>>
>>
>> It's pretty rare to corrupt a Linux filesystem by pulling
>> the plug on it. There's a mount option for synchronous
>
> My observation has been that it is very rare, but not impossible. We
> routinely cut the power of a large number of Linux boxes. In three
> years of this, I have twice seen a situation where the default RedHat
> startup fsck sequence couldn't recover things and dumped the sysetm
> into a single-user shell. The systems were recovered without problems
> from there. The script can be tweaked to do a fsck -y no matter
> what if you prefer.
>
> Just remember to do sync (three times for the superstitious) if you
> have a situation where you are modifying a lot of files and then expect
> to have a power shutdown directly after this.

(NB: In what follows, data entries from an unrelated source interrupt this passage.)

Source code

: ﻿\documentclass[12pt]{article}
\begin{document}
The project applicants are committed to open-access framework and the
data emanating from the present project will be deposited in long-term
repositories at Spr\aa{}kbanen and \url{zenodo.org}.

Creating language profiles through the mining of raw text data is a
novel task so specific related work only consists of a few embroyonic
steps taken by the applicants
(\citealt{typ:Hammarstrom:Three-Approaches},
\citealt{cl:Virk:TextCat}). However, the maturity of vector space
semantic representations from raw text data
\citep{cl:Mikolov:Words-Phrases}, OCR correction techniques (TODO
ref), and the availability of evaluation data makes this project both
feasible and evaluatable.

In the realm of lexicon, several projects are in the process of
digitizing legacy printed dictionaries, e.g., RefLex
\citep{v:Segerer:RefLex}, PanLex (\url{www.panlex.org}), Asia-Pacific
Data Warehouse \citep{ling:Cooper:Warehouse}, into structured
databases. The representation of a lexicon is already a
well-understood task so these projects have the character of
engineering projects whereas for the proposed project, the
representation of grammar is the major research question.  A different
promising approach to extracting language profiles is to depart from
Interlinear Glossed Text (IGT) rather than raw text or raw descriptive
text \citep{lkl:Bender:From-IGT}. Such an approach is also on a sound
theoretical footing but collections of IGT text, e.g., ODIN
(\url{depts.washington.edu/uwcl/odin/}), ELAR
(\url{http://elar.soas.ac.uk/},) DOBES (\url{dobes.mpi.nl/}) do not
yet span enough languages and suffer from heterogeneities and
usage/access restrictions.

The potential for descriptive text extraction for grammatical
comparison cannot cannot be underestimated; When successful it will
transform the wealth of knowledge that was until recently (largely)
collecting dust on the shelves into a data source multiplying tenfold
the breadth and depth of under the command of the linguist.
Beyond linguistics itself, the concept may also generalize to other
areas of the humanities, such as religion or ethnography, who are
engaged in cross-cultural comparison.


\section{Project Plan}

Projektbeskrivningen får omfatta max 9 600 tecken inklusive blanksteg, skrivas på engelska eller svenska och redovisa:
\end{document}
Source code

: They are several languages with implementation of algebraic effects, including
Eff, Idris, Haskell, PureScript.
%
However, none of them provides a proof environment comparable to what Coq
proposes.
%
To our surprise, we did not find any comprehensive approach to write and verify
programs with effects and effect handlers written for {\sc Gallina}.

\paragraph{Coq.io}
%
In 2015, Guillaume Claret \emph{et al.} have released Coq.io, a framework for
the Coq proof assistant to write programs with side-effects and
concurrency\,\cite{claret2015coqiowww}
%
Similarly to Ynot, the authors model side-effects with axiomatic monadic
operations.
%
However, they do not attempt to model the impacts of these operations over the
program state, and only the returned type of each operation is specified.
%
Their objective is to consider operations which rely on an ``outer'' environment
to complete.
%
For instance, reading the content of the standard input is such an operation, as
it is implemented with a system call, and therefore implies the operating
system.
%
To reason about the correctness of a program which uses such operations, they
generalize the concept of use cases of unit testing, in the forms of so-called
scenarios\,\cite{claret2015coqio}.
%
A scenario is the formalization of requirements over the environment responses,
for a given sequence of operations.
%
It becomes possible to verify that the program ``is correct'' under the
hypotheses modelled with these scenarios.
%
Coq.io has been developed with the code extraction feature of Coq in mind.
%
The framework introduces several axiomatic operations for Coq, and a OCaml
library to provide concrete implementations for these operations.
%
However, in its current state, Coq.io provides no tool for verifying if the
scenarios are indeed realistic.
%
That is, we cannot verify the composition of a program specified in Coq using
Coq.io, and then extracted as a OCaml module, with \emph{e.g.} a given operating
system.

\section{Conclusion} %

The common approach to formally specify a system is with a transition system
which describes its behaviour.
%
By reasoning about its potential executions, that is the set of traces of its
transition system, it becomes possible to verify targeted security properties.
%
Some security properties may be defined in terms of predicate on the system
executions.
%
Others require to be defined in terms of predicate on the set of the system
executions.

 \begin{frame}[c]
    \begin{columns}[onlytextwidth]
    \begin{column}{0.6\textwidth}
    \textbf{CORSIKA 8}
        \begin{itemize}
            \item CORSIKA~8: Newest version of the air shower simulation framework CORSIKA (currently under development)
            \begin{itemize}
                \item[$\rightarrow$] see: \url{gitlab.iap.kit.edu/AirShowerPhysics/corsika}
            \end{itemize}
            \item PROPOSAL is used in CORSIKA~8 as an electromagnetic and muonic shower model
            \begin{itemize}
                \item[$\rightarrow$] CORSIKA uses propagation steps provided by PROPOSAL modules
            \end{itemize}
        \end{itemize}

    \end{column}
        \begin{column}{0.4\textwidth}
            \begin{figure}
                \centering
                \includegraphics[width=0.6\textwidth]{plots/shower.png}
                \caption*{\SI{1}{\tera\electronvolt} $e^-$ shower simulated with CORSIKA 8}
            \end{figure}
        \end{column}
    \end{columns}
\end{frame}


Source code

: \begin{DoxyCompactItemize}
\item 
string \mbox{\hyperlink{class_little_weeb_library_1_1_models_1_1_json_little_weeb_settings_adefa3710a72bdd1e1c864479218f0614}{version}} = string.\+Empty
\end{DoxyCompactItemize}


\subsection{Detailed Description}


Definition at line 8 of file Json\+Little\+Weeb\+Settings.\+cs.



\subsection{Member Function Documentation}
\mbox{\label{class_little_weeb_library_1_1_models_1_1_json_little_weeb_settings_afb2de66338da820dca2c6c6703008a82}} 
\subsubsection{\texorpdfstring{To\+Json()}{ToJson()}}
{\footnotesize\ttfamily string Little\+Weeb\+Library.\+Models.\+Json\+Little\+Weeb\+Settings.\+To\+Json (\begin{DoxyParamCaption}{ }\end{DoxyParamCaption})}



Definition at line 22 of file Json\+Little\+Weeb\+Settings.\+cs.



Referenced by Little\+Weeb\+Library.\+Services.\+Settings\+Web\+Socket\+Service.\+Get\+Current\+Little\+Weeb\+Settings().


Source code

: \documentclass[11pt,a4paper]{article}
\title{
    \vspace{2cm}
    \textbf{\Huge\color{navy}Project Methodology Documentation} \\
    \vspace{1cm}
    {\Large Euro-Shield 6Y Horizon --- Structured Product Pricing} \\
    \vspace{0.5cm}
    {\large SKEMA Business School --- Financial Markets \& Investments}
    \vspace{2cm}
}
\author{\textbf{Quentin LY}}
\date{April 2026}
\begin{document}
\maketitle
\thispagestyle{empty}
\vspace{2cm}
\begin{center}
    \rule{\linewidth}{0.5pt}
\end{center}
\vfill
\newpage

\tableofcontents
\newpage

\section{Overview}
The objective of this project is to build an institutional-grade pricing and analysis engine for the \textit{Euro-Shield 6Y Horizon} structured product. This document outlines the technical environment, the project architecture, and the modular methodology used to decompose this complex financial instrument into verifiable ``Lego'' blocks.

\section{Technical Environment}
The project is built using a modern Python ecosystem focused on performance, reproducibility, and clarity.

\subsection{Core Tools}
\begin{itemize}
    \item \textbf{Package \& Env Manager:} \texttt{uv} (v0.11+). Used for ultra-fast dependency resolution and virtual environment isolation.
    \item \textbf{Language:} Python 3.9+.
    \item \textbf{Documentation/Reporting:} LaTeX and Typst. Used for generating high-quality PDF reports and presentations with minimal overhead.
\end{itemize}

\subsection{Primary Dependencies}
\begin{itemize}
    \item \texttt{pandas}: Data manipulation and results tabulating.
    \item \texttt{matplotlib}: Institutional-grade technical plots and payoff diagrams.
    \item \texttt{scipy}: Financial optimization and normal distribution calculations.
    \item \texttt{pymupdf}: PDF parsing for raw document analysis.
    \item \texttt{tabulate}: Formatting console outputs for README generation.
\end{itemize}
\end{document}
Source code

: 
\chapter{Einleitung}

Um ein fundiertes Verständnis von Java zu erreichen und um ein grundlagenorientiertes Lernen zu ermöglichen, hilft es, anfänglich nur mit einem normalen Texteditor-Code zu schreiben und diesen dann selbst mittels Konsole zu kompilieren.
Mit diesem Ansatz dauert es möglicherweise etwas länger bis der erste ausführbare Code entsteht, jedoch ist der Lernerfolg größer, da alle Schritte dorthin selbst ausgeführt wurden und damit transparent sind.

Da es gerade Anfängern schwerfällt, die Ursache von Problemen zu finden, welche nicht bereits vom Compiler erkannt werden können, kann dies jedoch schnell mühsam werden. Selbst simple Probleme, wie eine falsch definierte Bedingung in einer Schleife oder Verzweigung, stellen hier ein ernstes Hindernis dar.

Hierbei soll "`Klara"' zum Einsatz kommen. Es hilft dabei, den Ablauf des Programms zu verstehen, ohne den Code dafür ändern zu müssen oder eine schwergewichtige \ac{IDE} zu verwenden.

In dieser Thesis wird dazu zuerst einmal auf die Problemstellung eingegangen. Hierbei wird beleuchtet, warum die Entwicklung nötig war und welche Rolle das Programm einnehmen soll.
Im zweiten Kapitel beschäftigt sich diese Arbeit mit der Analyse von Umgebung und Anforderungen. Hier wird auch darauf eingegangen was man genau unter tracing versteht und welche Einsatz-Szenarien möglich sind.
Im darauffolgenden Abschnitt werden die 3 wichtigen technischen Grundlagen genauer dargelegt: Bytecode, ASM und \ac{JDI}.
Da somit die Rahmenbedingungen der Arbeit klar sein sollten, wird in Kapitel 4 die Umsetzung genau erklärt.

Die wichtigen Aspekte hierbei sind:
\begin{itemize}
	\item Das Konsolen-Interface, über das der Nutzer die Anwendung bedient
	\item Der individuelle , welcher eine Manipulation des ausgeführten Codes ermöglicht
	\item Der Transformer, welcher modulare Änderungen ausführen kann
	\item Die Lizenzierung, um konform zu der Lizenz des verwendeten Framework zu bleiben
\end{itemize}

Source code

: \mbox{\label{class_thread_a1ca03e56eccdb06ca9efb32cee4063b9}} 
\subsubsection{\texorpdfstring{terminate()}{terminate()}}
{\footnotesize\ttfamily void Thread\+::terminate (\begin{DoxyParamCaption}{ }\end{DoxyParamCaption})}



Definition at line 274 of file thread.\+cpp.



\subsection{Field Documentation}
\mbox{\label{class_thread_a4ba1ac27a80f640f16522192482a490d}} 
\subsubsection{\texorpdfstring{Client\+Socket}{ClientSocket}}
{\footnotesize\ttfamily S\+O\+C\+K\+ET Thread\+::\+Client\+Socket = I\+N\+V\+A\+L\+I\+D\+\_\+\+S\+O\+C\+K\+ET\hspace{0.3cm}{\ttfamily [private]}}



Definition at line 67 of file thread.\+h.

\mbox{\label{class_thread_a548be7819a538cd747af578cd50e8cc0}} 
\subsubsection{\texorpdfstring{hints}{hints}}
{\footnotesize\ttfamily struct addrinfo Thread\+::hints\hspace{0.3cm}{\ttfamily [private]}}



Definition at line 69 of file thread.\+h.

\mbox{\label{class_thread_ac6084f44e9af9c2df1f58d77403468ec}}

Or use the 'sync' mount option.
Also I would hope that anyone working on doing a turnkey or
embedded Linux system would roll their own distribution (or
at least go over the rc* scripts with the proverbial
fine-toothed comb).
>> I/O that reduces the chances even more (and exacts a
>> corresponding cost in fs performance).
>>
>> It's also pretty easy to construct an initrd and have a
>> script/program that automatically rebuilds a filesystem if
>> it does get corrupted. (You can store a 'tar.gz' file on an
>> unused partition and restore whole filesystems from there,
>> among many options).
>
> Exactly. You can fit enough utilities on a single-floppy system
> (see bootdisk howto) to mke2fs the active partitions, re-initialize
> swap, and untar the images from the spare partition. Remember to
> set the umask to 000 before you untar.
>
> One note. I couldn't get fdisk to run from a script.
Don't --- store a copy of the MBR/partition table somewhere
with a command like:
dd if=/dev/hda of=/somewhere/somefile bs=512 count=1
... and, when you need to restore it use:
dd of=/dev/hda if=/somewhere/somefile bs=512 count=1
(Then run /sbin/lilo later, after your mkfs loop and
tar extractions).
'fdisk' is just a fancy front-end for creating the partition
table (the last "mumble" bytes of the MBR on each drive) and
/sbin/lilo is a tool for building and installing boot
records (the first "mumble mumble" bytes of the MBR on the
primary boot drive). /sbin/lilo also builds some mappings
which it stores in a second stage bootloader, somewhere.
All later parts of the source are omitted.